The effect of all this is to stifle independent thought — precisely the kind of thought that results in a vibrant private sector, fueled by creative entrepreneurship. Such entrepreneurship becomes increasingly less relevant in the public’s eye as the federal government, not the free market, makes the critical decisions on which products, ideas, and projects merit attention and funding.
In short, the European welfare state isn't just bad for the economy but the very spirit of its people. Government benefits turn the people into wards of the state who look not to themselves but the government for their well being. It almost seems that most Europeans have reached the point where they literally cannot conceive of a system without an elaborate government "safety net", which explains the horror and disdain many of them have for the U.S. where they perceive that existence perennially resides on the knife's edge.

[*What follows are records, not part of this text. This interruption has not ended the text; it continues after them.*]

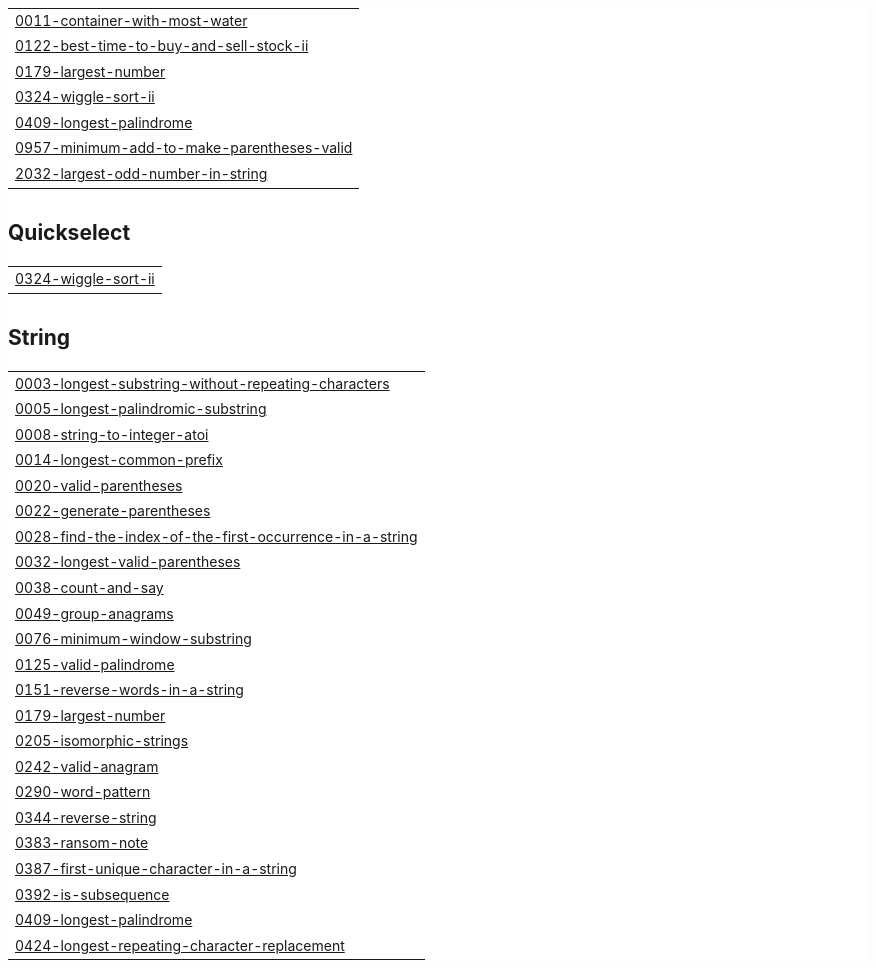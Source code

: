 |  |
| ------- |
| [0011-container-with-most-water](https://github.com/mankr358/LeetcoddeSolution/tree/master/0011-container-with-most-water) |
| [0122-best-time-to-buy-and-sell-stock-ii](https://github.com/mankr358/LeetcoddeSolution/tree/master/0122-best-time-to-buy-and-sell-stock-ii) |
| [0179-largest-number](https://github.com/mankr358/LeetcoddeSolution/tree/master/0179-largest-number) |
| [0324-wiggle-sort-ii](https://github.com/mankr358/LeetcoddeSolution/tree/master/0324-wiggle-sort-ii) |
| [0409-longest-palindrome](https://github.com/mankr358/LeetcoddeSolution/tree/master/0409-longest-palindrome) |
| [0957-minimum-add-to-make-parentheses-valid](https://github.com/mankr358/LeetcoddeSolution/tree/master/0957-minimum-add-to-make-parentheses-valid) |
| [2032-largest-odd-number-in-string](https://github.com/mankr358/LeetcoddeSolution/tree/master/2032-largest-odd-number-in-string) |
## Quickselect
|  |
| ------- |
| [0324-wiggle-sort-ii](https://github.com/mankr358/LeetcoddeSolution/tree/master/0324-wiggle-sort-ii) |
## String
|  |
| ------- |
| [0003-longest-substring-without-repeating-characters](https://github.com/mankr358/LeetcoddeSolution/tree/master/0003-longest-substring-without-repeating-characters) |
| [0005-longest-palindromic-substring](https://github.com/mankr358/LeetcoddeSolution/tree/master/0005-longest-palindromic-substring) |
| [0008-string-to-integer-atoi](https://github.com/mankr358/LeetcoddeSolution/tree/master/0008-string-to-integer-atoi) |
| [0014-longest-common-prefix](https://github.com/mankr358/LeetcoddeSolution/tree/master/0014-longest-common-prefix) |
| [0020-valid-parentheses](https://github.com/mankr358/LeetcoddeSolution/tree/master/0020-valid-parentheses) |
| [0022-generate-parentheses](https://github.com/mankr358/LeetcoddeSolution/tree/master/0022-generate-parentheses) |
| [0028-find-the-index-of-the-first-occurrence-in-a-string](https://github.com/mankr358/LeetcoddeSolution/tree/master/0028-find-the-index-of-the-first-occurrence-in-a-string) |
| [0032-longest-valid-parentheses](https://github.com/mankr358/LeetcoddeSolution/tree/master/0032-longest-valid-parentheses) |
| [0038-count-and-say](https://github.com/mankr358/LeetcoddeSolution/tree/master/0038-count-and-say) |
| [0049-group-anagrams](https://github.com/mankr358/LeetcoddeSolution/tree/master/0049-group-anagrams) |
| [0076-minimum-window-substring](https://github.com/mankr358/LeetcoddeSolution/tree/master/0076-minimum-window-substring) |
| [0125-valid-palindrome](https://github.com/mankr358/LeetcoddeSolution/tree/master/0125-valid-palindrome) |
| [0151-reverse-words-in-a-string](https://github.com/mankr358/LeetcoddeSolution/tree/master/0151-reverse-words-in-a-string) |
| [0179-largest-number](https://github.com/mankr358/LeetcoddeSolution/tree/master/0179-largest-number) |
| [0205-isomorphic-strings](https://github.com/mankr358/LeetcoddeSolution/tree/master/0205-isomorphic-strings) |
| [0242-valid-anagram](https://github.com/mankr358/LeetcoddeSolution/tree/master/0242-valid-anagram) |
| [0290-word-pattern](https://github.com/mankr358/LeetcoddeSolution/tree/master/0290-word-pattern) |
| [0344-reverse-string](https://github.com/mankr358/LeetcoddeSolution/tree/master/0344-reverse-string) |
| [0383-ransom-note](https://github.com/mankr358/LeetcoddeSolution/tree/master/0383-ransom-note) |
| [0387-first-unique-character-in-a-string](https://github.com/mankr358/LeetcoddeSolution/tree/master/0387-first-unique-character-in-a-string) |
| [0392-is-subsequence](https://github.com/mankr358/LeetcoddeSolution/tree/master/0392-is-subsequence) |
| [0409-longest-palindrome](https://github.com/mankr358/LeetcoddeSolution/tree/master/0409-longest-palindrome) |
| [0424-longest-repeating-character-replacement](https://github.com/mankr358/LeetcoddeSolution/tree/master/0424-longest-repeating-character-replacement) |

The European approach promotes a mentality in which life is a problem to be managed rather than an opportunity to be embraced. As Charles Murray argues, "Europe has become a continent that no longer celebrates greatness." I believe we can see this attitude translated onto the economies of both regions, where dynamism has seemed to suffer in Europe. Look at hot new industries such as biotechnology:
Aversion to risk, lack of management experience, limited funding and few incentives to find new drugs in Europe have kept the continent's biotech firms lagging behind their U.S. counterparts, executives say.
Or this Business Week ranking of the top 100 technology companies in the world, where 33 are American but a mere 13 from Europe.

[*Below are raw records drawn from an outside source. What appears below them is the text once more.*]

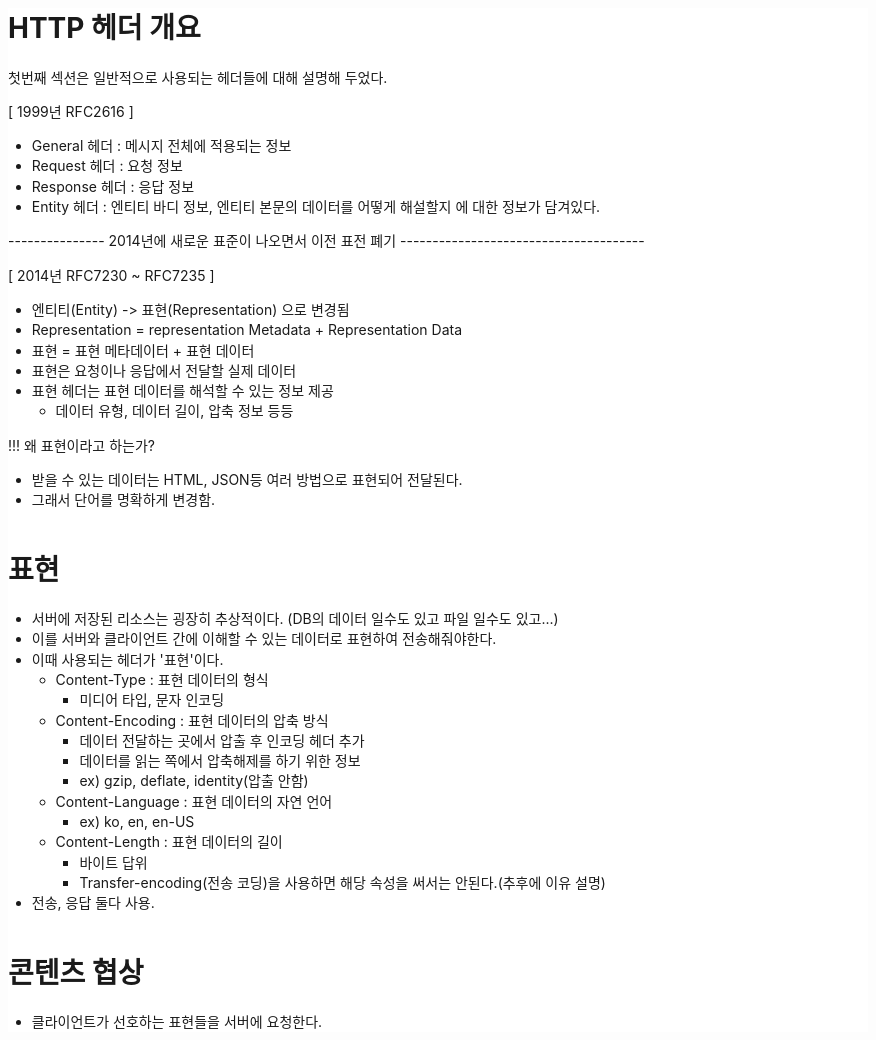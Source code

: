 # HTTP 헤더 개요

첫번째 섹션은 일반적으로 사용되는 헤더들에 대해 설명해 두었다.

[ 1999년 RFC2616 ]

- General 헤더 : 메시지 전체에 적용되는 정보
- Request 헤더 : 요청 정보
- Response 헤더 : 응답 정보
- Entity 헤더 : 엔티티 바디 정보, 엔티티 본문의 데이터를 어떻게 해설할지 에 대한 정보가 담겨있다.

--------------- 2014년에 새로운 표준이 나오면서 이전 표전 폐기 --------------------------------------

[ 2014년 RFC7230 ~ RFC7235 ]

- 엔티티(Entity) -> 표현(Representation) 으로 변경됨
- Representation = representation Metadata + Representation Data
- 표현 = 표현 메타데이터 + 표현 데이터
- 표현은 요청이나 응답에서 전달할 실제 데이터
- 표현 헤더는 표현 데이터를 해석할 수 있는 정보 제공
  - 데이터 유형, 데이터 길이, 압축 정보 등등



!!! 왜 표현이라고 하는가?

- 받을 수 있는 데이터는 HTML, JSON등 여러 방법으로 표현되어 전달된다.
- 그래서 단어를 명확하게 변경함.



# 표현

- 서버에 저장된 리소스는 굉장히 추상적이다. (DB의 데이터 일수도 있고 파일 일수도 있고...)
- 이를 서버와 클라이언트 간에 이해할 수 있는 데이터로 표현하여 전송해줘야한다.
- 이때 사용되는 헤더가 '표현'이다.
  - Content-Type : 표현 데이터의 형식
    - 미디어 타입, 문자 인코딩
  - Content-Encoding : 표현 데이터의 압축 방식
    - 데이터 전달하는 곳에서 압출 후 인코딩 헤더 추가
    - 데이터를 읽는 쪽에서 압축해제를 하기 위한 정보
    - ex) gzip, deflate, identity(압출 안함)
  - Content-Language : 표현 데이터의 자연 언어
    - ex) ko, en, en-US
  - Content-Length : 표현 데이터의 길이
    - 바이트 답위
    - Transfer-encoding(전송 코딩)을 사용하면 해당 속성을 써서는 안된다.(추후에 이유 설명)
- 전송, 응답 둘다 사용.



# 콘텐츠 협상

- 클라이언트가 선호하는 표현들을 서버에 요청한다.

Make no mistake, I don't revel in this or hold it up as the superiority of Americans. Indeed, much of the dynamism is fueled by immigrants, with foreigners accounting for 52 percent of all technology startup companies. It doesn't benefit the U.S. at all for Europe to be plagued by a stale and static economy. Few things would make me happier than to see a renewed and vigorous Europe building new monuments to human inventiveness.

The unfortunate reality, however, is that the vaunted safety net also serves as a spider's web, ensnaring those that try to get ahead. We should not be lured by this siren song, but should heed it as a warning of what may await us if we continue on the current path.